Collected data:
§ §
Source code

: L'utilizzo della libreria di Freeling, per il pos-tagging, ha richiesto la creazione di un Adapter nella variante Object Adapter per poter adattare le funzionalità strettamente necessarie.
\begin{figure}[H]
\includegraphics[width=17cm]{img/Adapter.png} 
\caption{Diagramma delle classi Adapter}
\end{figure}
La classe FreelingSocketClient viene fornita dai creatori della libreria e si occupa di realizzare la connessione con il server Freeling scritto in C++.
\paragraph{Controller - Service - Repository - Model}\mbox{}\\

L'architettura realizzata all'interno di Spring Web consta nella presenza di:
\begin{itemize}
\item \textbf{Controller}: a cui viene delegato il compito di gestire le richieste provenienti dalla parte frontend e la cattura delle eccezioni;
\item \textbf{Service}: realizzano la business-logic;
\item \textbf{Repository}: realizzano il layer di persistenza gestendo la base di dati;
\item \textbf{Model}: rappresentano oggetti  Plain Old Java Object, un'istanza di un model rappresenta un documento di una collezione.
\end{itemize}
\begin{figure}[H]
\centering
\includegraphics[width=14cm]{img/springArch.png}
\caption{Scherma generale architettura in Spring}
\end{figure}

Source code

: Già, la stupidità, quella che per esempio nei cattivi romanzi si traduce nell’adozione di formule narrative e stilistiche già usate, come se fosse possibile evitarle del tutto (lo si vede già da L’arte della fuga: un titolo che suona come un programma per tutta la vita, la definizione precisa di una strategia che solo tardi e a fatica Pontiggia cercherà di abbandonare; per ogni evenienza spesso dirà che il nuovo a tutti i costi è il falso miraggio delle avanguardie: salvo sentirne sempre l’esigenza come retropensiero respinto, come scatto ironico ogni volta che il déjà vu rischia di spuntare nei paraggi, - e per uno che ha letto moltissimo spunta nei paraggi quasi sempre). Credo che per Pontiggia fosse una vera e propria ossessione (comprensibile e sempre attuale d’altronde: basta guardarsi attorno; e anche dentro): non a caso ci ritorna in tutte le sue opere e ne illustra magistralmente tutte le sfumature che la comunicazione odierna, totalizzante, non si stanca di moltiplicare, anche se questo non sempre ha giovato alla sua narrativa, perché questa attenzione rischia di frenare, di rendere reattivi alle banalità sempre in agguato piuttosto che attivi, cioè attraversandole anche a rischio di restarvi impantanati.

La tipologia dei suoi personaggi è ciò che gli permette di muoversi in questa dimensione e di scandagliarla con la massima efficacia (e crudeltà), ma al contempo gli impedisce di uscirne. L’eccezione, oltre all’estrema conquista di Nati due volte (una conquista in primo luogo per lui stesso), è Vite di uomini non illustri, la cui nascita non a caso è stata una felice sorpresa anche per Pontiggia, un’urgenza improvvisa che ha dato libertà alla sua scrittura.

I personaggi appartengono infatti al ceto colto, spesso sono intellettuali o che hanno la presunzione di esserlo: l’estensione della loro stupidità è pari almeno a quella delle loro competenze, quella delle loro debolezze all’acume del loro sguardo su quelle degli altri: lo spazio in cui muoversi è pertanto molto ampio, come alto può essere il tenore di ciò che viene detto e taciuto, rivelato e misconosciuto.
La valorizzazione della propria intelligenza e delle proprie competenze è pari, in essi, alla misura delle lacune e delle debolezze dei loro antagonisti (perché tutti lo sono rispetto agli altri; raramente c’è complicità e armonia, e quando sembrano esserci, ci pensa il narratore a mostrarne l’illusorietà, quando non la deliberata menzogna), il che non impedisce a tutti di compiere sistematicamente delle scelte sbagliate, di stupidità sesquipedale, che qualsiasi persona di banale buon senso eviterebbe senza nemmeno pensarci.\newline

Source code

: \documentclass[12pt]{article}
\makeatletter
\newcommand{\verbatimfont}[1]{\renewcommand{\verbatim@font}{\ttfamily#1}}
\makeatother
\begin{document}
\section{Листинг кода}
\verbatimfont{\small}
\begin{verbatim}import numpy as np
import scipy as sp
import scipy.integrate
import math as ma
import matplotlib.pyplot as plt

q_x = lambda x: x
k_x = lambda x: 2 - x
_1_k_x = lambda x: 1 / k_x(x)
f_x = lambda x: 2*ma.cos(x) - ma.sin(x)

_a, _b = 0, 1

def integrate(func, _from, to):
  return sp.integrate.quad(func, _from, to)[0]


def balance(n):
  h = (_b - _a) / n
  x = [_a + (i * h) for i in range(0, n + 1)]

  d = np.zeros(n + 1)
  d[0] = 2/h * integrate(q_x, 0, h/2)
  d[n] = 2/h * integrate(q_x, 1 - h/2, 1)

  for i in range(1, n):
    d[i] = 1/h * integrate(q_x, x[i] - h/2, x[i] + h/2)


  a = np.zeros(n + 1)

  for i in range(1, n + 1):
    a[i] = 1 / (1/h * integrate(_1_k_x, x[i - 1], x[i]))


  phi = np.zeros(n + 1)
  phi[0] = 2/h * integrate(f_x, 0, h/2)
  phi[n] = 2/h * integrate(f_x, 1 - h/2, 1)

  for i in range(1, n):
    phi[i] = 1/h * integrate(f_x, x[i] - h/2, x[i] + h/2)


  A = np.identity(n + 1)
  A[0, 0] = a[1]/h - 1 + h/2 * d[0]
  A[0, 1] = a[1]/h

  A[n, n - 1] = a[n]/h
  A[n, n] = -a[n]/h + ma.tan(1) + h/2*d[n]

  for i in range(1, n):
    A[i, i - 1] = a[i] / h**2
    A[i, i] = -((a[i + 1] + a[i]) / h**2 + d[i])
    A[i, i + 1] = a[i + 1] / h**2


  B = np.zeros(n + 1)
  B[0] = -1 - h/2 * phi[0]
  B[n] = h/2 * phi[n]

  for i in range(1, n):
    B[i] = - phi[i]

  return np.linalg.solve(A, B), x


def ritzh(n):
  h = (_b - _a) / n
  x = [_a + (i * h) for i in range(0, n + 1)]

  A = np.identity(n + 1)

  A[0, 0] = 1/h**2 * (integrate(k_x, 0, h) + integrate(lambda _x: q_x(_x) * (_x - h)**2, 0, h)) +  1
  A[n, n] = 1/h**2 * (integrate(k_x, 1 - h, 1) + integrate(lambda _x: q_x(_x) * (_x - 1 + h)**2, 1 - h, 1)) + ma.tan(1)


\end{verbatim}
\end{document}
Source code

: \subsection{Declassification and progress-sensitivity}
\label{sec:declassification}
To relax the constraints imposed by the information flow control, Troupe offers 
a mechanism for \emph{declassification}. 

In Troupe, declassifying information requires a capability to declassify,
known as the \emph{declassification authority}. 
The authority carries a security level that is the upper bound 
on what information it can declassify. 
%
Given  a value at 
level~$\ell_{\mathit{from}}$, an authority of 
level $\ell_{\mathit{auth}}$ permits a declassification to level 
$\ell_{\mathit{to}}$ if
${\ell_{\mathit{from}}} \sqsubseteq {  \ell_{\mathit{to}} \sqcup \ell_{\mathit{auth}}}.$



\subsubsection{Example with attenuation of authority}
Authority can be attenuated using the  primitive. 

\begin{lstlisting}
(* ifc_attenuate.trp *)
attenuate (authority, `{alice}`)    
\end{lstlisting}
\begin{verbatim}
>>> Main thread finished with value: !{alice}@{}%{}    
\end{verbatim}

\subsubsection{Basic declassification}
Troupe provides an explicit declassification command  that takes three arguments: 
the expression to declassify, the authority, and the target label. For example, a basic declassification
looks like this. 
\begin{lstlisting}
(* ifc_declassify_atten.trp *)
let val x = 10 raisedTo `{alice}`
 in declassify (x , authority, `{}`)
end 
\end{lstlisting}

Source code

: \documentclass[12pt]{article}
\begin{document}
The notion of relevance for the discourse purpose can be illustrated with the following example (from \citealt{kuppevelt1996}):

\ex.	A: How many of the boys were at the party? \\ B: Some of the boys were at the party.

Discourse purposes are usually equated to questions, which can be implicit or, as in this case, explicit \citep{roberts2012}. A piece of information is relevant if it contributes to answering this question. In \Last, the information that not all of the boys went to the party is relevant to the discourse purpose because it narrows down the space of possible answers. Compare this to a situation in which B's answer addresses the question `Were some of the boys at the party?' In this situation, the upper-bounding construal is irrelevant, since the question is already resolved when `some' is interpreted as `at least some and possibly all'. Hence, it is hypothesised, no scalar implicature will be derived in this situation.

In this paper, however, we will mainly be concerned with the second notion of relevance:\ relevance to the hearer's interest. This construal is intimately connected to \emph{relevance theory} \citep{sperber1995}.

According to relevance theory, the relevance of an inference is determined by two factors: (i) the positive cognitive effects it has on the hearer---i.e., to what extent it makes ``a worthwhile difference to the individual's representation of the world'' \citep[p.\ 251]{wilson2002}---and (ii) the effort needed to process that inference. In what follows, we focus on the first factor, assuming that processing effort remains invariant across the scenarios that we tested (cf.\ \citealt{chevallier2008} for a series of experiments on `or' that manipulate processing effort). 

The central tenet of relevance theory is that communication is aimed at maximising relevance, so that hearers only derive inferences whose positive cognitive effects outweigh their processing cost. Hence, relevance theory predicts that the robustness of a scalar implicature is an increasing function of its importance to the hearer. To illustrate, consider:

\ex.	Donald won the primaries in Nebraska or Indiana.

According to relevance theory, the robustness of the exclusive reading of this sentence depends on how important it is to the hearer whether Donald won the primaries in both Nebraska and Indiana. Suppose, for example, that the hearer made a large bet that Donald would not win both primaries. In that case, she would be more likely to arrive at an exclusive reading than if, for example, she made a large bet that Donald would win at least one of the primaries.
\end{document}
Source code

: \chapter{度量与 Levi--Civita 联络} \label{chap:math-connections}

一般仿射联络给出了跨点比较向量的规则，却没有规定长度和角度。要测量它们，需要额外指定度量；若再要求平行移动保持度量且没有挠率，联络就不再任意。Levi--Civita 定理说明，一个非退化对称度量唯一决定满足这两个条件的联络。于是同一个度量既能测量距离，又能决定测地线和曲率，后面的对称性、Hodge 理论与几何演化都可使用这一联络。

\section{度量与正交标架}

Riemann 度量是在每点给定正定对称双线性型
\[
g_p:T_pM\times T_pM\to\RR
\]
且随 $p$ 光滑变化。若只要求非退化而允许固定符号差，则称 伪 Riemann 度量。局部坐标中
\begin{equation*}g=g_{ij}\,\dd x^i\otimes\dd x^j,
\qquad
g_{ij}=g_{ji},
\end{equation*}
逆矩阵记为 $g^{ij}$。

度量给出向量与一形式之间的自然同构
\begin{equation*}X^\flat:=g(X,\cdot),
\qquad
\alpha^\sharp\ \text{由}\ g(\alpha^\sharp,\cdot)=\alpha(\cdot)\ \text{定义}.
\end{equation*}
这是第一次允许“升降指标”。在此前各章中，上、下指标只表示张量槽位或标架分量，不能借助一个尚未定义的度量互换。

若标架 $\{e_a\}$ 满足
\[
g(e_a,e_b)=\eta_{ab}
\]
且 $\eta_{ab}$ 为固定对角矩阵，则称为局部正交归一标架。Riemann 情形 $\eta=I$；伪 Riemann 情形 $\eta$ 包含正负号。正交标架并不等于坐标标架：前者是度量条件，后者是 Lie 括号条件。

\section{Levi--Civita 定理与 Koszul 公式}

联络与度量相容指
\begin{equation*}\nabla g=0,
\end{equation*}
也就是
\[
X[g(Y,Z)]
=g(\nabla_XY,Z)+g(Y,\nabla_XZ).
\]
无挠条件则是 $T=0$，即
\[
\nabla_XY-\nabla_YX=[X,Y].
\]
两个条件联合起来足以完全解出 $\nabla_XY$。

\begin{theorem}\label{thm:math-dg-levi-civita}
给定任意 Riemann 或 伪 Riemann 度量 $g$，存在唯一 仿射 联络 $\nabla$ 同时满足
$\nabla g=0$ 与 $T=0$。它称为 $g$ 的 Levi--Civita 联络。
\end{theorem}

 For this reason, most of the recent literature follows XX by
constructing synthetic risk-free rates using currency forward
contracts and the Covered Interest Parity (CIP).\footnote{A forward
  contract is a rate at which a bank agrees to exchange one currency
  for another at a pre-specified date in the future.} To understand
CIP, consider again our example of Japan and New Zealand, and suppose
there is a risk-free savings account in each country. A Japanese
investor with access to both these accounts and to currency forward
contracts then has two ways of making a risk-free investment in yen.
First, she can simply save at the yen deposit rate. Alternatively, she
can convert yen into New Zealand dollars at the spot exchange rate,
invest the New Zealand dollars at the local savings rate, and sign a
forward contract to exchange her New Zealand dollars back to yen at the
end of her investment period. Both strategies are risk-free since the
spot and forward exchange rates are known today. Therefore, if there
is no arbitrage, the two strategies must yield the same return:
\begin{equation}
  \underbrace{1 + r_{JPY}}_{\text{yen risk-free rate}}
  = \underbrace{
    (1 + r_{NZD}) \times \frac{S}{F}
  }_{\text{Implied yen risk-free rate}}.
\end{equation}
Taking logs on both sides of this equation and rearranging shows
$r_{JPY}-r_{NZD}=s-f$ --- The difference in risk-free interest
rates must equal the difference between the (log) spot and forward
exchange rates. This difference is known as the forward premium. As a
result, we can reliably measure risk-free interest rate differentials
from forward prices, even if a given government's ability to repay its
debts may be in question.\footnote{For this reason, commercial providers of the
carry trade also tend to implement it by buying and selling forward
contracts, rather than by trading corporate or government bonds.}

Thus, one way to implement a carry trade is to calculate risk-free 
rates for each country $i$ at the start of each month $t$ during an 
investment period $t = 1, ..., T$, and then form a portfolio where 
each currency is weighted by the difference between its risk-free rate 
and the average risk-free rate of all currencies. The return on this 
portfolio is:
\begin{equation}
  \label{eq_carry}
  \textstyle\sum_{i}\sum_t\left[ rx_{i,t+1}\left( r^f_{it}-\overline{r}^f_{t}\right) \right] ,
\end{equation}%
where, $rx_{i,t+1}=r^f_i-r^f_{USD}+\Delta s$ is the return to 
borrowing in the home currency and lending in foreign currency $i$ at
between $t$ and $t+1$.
§ §
_ACTION ITEM_: Return every line from the entries that holds the string "realizzano".

_ANSWER BOX_:
\item \textbf{Service}: realizzano la business-logic;
\item \textbf{Repository}: realizzano il layer di persistenza gestendo la base di dati;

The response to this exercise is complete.